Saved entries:
---

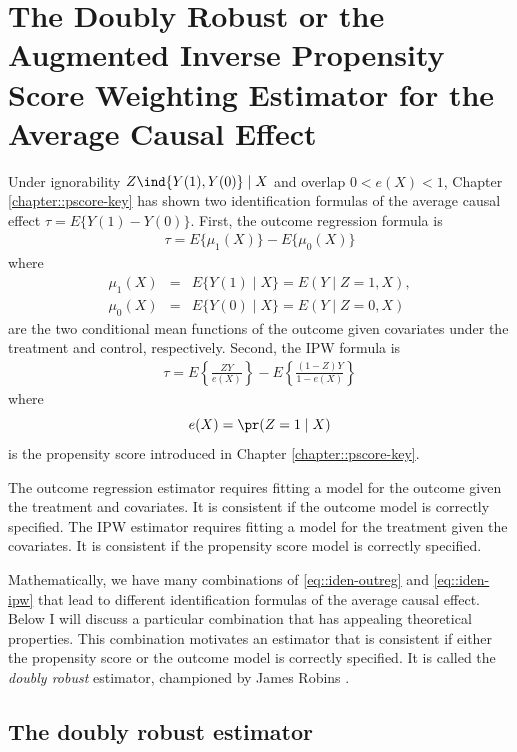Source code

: 
\chapter{The Doubly Robust or the Augmented Inverse Propensity Score Weighting Estimator for the Average Causal Effect}\label{chapter::doubly-robust}

Under ignorability $Z\ind \{ Y(1), Y(0) \} \mid X$ and overlap $0< e(X) < 1$, Chapter \ref{chapter::pscore-key} has shown two identification formulas of the average causal effect $\tau = E\{ Y(1) - Y(0)  \}$. First, the outcome regression formula  is 
\begin{eqnarray}
\tau  =  E\{ \mu_1(X) \} - E\{ \mu_0(X) \} \label{eq::iden-outreg}
\end{eqnarray}
where 
\begin{eqnarray*}
\mu_1(X)  &=& E\{  Y(1) \mid X \} = E(Y\mid Z=1, X),\\ 
\mu_0(X) &=& E\{  Y(0) \mid X \} = E(Y\mid Z=0, X)
\end{eqnarray*}
are the two conditional mean functions of the outcome given covariates under the treatment and control, respectively. Second, the IPW formula is 
\begin{eqnarray}
\tau = E\left\{  \frac{ZY}{e(X)}   \right\} - E\left\{  \frac{(1-Z)Y}{1-e(X)}   \right\} \label{eq::iden-ipw}
\end{eqnarray}
where
$$
e(X) = \pr(Z=1\mid X)
$$
is the propensity score introduced in Chapter \ref{chapter::pscore-key}.  


The outcome regression estimator requires fitting a model for the outcome given the treatment and covariates. It is consistent if the outcome model is correctly specified. The IPW estimator requires fitting a model for the treatment given the covariates. It is consistent if the propensity score model is correctly specified. 


Mathematically, we have many combinations of \eqref{eq::iden-outreg} and \eqref{eq::iden-ipw} that lead to different identification formulas of the average causal effect. Below I will discuss a particular combination that has appealing theoretical properties. This combination motivates an estimator that is consistent if either the propensity score or the outcome model is correctly specified. It is called the {\it doubly robust} estimator, championed by James Robins \citep{scharfstein1999adjusting, bang2005doubly}. 



\section{The doubly robust estimator}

---

-- TASK GOAL --
Copy down every line of the entries containing the word "correctly".

-- EXPECTED ANSWER --
The outcome regression estimator requires fitting a model for the outcome given the treatment and covariates. It is consistent if the outcome model is correctly specified. The IPW estimator requires fitting a model for the treatment given the covariates. It is consistent if the propensity score model is correctly specified. 
Mathematically, we have many combinations of \eqref{eq::iden-outreg} and \eqref{eq::iden-ipw} that lead to different identification formulas of the average causal effect. Below I will discuss a particular combination that has appealing theoretical properties. This combination motivates an estimator that is consistent if either the propensity score or the outcome model is correctly specified. It is called the {\it doubly robust} estimator, championed by James Robins \citep{scharfstein1999adjusting, bang2005doubly}. 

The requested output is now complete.